**Action item**
The data must be transcribed exactly, with no line missing.

[Stored data entries]

──────

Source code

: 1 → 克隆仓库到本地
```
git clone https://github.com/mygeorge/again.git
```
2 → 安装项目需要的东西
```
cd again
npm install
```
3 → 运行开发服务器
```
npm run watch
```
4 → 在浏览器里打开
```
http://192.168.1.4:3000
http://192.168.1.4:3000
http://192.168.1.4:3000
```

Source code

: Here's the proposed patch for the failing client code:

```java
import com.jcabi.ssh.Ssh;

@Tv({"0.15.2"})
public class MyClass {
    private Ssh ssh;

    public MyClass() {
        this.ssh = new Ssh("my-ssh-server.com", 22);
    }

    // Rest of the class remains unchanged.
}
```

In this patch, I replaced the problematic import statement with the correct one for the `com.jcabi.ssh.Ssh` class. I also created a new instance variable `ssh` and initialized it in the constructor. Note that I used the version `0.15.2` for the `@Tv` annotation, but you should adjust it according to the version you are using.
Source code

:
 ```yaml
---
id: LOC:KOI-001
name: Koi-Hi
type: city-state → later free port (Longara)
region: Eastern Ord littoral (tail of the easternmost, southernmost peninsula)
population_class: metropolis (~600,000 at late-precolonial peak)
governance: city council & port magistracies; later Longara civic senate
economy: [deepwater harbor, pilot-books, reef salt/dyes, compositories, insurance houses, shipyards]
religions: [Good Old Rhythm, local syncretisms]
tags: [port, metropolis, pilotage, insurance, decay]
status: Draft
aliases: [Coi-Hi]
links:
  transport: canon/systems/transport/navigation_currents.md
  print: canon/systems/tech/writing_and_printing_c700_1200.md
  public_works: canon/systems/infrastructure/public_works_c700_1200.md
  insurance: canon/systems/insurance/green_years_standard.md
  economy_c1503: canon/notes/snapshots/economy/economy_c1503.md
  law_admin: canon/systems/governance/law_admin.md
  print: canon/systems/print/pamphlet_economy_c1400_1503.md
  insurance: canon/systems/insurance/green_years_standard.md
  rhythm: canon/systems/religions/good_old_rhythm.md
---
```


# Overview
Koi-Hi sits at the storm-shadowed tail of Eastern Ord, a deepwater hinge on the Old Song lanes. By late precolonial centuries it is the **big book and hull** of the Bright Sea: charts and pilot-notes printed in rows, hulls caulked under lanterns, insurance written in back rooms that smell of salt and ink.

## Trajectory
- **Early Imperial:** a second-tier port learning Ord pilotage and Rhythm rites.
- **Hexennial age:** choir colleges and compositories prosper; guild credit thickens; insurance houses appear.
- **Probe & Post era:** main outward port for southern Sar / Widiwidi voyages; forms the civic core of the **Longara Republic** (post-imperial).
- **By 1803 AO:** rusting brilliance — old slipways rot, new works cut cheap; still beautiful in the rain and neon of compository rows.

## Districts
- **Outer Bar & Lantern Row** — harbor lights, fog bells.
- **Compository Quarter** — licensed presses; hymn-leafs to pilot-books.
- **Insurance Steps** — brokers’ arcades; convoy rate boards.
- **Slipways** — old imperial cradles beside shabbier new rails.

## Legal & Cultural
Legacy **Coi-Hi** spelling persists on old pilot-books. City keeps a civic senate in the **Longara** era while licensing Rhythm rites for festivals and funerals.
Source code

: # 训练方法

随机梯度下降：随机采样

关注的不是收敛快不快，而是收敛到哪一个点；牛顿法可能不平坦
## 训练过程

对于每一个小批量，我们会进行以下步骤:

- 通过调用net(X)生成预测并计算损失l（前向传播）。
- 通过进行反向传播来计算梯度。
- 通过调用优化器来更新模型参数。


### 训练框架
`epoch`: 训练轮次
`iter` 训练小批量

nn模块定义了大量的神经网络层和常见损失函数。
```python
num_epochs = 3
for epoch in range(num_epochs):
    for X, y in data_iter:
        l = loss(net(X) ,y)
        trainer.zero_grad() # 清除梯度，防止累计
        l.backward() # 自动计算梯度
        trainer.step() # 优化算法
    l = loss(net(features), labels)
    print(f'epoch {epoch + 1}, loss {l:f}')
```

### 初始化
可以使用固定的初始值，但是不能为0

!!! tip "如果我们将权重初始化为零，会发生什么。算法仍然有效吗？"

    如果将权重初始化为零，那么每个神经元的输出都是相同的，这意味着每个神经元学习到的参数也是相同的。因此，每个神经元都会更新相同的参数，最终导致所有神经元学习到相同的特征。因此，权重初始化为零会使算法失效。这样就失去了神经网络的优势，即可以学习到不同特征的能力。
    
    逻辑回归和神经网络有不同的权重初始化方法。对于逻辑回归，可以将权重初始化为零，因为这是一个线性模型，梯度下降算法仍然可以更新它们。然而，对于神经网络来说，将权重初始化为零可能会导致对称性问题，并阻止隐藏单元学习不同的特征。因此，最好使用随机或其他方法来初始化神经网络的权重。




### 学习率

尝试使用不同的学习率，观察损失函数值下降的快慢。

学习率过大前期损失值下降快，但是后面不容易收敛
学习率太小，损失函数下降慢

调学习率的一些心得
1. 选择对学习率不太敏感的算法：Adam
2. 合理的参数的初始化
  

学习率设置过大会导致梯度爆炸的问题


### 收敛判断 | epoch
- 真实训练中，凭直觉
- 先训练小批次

──────

**The completed task**
Source code

: 1 → 克隆仓库到本地
```
git clone https://github.com/mygeorge/again.git
```
2 → 安装项目需要的东西
```
cd again
npm install
```
3 → 运行开发服务器
```
npm run watch
```
4 → 在浏览器里打开
```
http://192.168.1.4:3000
http://192.168.1.4:3000
http://192.168.1.4:3000
```

Source code

: Here's the proposed patch for the failing client code:

```java
import com.jcabi.ssh.Ssh;

@Tv({"0.15.2"})
public class MyClass {
    private Ssh ssh;

    public MyClass() {
        this.ssh = new Ssh("my-ssh-server.com", 22);
    }

    // Rest of the class remains unchanged.
}
```

In this patch, I replaced the problematic import statement with the correct one for the `com.jcabi.ssh.Ssh` class. I also created a new instance variable `ssh` and initialized it in the constructor. Note that I used the version `0.15.2` for the `@Tv` annotation, but you should adjust it according to the version you are using.
Source code

:
 ```yaml
---
id: LOC:KOI-001
name: Koi-Hi
type: city-state → later free port (Longara)
region: Eastern Ord littoral (tail of the easternmost, southernmost peninsula)
population_class: metropolis (~600,000 at late-precolonial peak)
governance: city council & port magistracies; later Longara civic senate
economy: [deepwater harbor, pilot-books, reef salt/dyes, compositories, insurance houses, shipyards]
religions: [Good Old Rhythm, local syncretisms]
tags: [port, metropolis, pilotage, insurance, decay]
status: Draft
aliases: [Coi-Hi]
links:
  transport: canon/systems/transport/navigation_currents.md
  print: canon/systems/tech/writing_and_printing_c700_1200.md
  public_works: canon/systems/infrastructure/public_works_c700_1200.md
  insurance: canon/systems/insurance/green_years_standard.md
  economy_c1503: canon/notes/snapshots/economy/economy_c1503.md
  law_admin: canon/systems/governance/law_admin.md
  print: canon/systems/print/pamphlet_economy_c1400_1503.md
  insurance: canon/systems/insurance/green_years_standard.md
  rhythm: canon/systems/religions/good_old_rhythm.md
---
```


# Overview
Koi-Hi sits at the storm-shadowed tail of Eastern Ord, a deepwater hinge on the Old Song lanes. By late precolonial centuries it is the **big book and hull** of the Bright Sea: charts and pilot-notes printed in rows, hulls caulked under lanterns, insurance written in back rooms that smell of salt and ink.

## Trajectory
- **Early Imperial:** a second-tier port learning Ord pilotage and Rhythm rites.
- **Hexennial age:** choir colleges and compositories prosper; guild credit thickens; insurance houses appear.
- **Probe & Post era:** main outward port for southern Sar / Widiwidi voyages; forms the civic core of the **Longara Republic** (post-imperial).
- **By 1803 AO:** rusting brilliance — old slipways rot, new works cut cheap; still beautiful in the rain and neon of compository rows.

## Districts
- **Outer Bar & Lantern Row** — harbor lights, fog bells.
- **Compository Quarter** — licensed presses; hymn-leafs to pilot-books.
- **Insurance Steps** — brokers’ arcades; convoy rate boards.
- **Slipways** — old imperial cradles beside shabbier new rails.

## Legal & Cultural
Legacy **Coi-Hi** spelling persists on old pilot-books. City keeps a civic senate in the **Longara** era while licensing Rhythm rites for festivals and funerals.
Source code

: # 训练方法

随机梯度下降：随机采样

关注的不是收敛快不快，而是收敛到哪一个点；牛顿法可能不平坦
## 训练过程

对于每一个小批量，我们会进行以下步骤:

- 通过调用net(X)生成预测并计算损失l（前向传播）。
- 通过进行反向传播来计算梯度。
- 通过调用优化器来更新模型参数。


### 训练框架
`epoch`: 训练轮次
`iter` 训练小批量

nn模块定义了大量的神经网络层和常见损失函数。
```python
num_epochs = 3
for epoch in range(num_epochs):
    for X, y in data_iter:
        l = loss(net(X) ,y)
        trainer.zero_grad() # 清除梯度，防止累计
        l.backward() # 自动计算梯度
        trainer.step() # 优化算法
    l = loss(net(features), labels)
    print(f'epoch {epoch + 1}, loss {l:f}')
```

### 初始化
可以使用固定的初始值，但是不能为0

!!! tip "如果我们将权重初始化为零，会发生什么。算法仍然有效吗？"

    如果将权重初始化为零，那么每个神经元的输出都是相同的，这意味着每个神经元学习到的参数也是相同的。因此，每个神经元都会更新相同的参数，最终导致所有神经元学习到相同的特征。因此，权重初始化为零会使算法失效。这样就失去了神经网络的优势，即可以学习到不同特征的能力。
    
    逻辑回归和神经网络有不同的权重初始化方法。对于逻辑回归，可以将权重初始化为零，因为这是一个线性模型，梯度下降算法仍然可以更新它们。然而，对于神经网络来说，将权重初始化为零可能会导致对称性问题，并阻止隐藏单元学习不同的特征。因此，最好使用随机或其他方法来初始化神经网络的权重。




### 学习率

尝试使用不同的学习率，观察损失函数值下降的快慢。

学习率过大前期损失值下降快，但是后面不容易收敛
学习率太小，损失函数下降慢

调学习率的一些心得
1. 选择对学习率不太敏感的算法：Adam
2. 合理的参数的初始化
  

学习率设置过大会导致梯度爆炸的问题


### 收敛判断 | epoch
- 真实训练中，凭直觉
- 先训练小批次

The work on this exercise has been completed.